## [Dataset records]
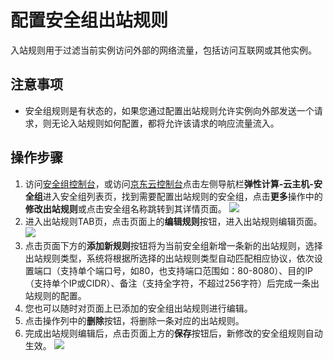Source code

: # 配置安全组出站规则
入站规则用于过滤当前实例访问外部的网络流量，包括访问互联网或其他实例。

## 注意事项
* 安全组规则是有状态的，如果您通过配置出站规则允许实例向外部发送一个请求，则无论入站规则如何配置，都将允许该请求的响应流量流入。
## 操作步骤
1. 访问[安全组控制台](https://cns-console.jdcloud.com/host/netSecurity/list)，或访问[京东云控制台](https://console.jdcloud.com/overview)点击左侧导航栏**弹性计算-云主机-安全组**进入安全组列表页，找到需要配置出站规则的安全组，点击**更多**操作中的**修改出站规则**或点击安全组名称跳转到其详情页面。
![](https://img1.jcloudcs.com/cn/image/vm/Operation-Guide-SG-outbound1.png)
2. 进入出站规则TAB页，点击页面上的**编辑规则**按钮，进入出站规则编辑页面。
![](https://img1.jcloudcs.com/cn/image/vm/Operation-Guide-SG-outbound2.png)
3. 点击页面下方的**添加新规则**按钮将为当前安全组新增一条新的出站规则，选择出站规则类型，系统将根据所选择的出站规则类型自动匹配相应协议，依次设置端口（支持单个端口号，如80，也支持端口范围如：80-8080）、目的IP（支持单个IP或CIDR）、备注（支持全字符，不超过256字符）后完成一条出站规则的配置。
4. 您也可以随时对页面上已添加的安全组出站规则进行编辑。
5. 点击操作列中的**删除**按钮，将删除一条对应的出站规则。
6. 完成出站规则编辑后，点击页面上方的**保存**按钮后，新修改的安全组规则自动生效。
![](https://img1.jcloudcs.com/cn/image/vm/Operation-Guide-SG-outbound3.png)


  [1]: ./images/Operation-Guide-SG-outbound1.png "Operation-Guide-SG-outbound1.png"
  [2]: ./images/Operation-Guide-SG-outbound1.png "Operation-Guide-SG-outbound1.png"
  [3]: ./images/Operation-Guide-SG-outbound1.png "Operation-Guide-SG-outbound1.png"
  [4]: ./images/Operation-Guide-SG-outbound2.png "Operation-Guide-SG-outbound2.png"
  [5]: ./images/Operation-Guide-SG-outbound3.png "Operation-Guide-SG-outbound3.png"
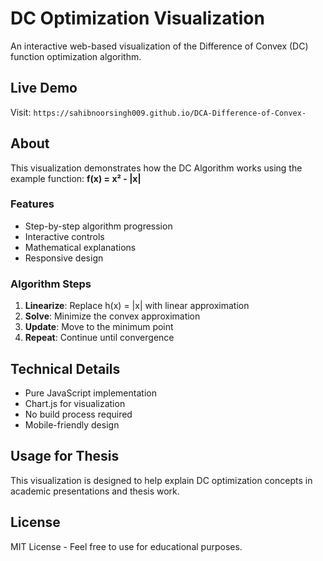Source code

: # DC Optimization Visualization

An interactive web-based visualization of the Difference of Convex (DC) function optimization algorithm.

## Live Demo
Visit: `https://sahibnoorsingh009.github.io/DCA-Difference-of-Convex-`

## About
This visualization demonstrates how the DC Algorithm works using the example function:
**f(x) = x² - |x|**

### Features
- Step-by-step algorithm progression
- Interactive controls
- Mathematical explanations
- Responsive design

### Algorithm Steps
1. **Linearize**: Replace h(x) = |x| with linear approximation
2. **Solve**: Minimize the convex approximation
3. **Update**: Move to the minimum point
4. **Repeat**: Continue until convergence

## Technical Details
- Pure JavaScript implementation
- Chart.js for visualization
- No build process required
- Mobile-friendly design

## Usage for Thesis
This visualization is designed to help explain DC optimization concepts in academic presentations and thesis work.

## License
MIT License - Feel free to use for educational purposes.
--
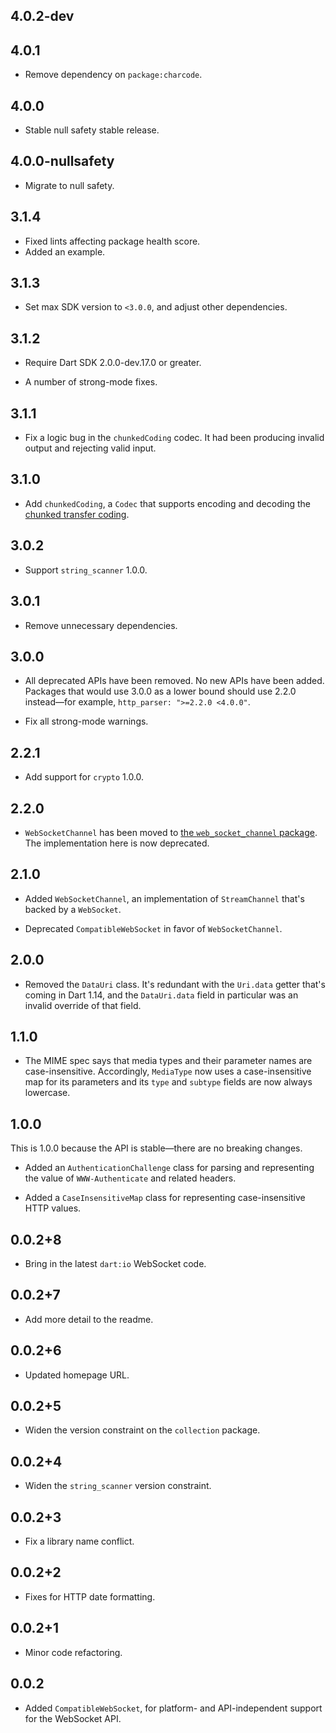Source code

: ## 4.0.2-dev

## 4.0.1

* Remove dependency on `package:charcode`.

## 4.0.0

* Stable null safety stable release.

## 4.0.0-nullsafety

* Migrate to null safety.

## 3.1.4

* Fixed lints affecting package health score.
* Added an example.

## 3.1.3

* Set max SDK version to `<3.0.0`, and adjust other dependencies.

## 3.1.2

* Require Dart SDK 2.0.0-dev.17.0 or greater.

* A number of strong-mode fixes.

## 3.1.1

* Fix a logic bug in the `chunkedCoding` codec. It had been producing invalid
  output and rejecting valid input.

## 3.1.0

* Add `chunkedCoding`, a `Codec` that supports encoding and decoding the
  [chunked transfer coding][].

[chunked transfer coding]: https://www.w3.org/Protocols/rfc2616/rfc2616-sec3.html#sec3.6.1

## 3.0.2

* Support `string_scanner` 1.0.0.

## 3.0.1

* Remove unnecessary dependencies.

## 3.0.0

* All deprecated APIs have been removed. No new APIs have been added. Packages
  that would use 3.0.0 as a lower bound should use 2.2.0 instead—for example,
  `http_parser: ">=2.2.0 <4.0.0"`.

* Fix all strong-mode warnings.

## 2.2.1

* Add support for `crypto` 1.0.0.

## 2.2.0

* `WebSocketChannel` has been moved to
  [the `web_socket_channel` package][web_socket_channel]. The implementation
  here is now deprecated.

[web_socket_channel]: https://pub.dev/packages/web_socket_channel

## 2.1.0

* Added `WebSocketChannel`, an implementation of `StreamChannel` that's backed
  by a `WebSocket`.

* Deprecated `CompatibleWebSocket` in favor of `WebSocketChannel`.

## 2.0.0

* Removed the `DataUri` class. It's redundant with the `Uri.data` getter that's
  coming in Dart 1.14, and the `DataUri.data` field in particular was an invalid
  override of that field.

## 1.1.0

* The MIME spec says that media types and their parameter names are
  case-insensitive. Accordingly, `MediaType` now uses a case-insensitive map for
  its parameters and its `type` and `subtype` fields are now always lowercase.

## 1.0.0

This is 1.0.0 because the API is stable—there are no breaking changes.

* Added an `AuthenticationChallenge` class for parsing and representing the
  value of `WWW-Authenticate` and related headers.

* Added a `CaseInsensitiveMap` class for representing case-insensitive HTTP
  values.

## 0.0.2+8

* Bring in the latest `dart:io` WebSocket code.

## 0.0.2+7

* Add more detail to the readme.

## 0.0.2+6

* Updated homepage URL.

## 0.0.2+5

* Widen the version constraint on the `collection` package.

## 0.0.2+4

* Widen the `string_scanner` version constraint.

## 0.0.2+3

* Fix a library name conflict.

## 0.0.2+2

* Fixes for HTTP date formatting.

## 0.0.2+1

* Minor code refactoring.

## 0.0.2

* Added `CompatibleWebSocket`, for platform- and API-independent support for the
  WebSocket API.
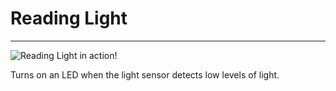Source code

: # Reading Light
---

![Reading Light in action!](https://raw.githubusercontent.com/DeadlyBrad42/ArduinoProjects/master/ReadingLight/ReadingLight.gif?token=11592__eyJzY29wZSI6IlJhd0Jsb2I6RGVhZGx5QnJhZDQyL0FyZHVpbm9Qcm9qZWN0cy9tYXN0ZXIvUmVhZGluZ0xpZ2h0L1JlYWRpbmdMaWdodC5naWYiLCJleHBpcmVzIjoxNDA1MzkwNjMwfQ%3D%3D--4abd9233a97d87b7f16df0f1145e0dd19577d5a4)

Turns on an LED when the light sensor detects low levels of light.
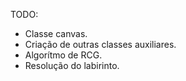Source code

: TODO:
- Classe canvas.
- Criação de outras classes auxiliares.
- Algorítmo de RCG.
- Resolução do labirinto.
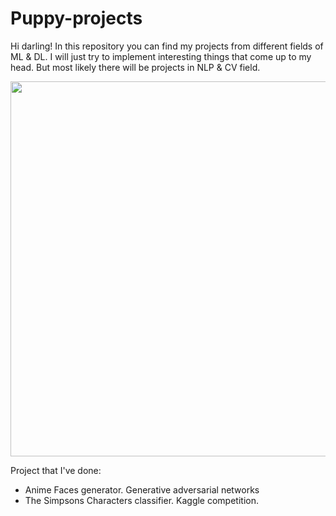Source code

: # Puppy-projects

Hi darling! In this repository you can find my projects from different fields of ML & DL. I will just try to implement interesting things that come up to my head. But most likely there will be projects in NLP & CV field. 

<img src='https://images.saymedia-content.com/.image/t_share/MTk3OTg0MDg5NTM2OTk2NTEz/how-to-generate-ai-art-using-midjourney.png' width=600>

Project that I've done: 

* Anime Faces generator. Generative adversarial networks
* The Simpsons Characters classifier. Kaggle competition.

## [Work required]
Copy out each line of the records that holds the string "DataUri".

## [Result]
* Removed the `DataUri` class. It's redundant with the `Uri.data` getter that's
  coming in Dart 1.14, and the `DataUri.data` field in particular was an invalid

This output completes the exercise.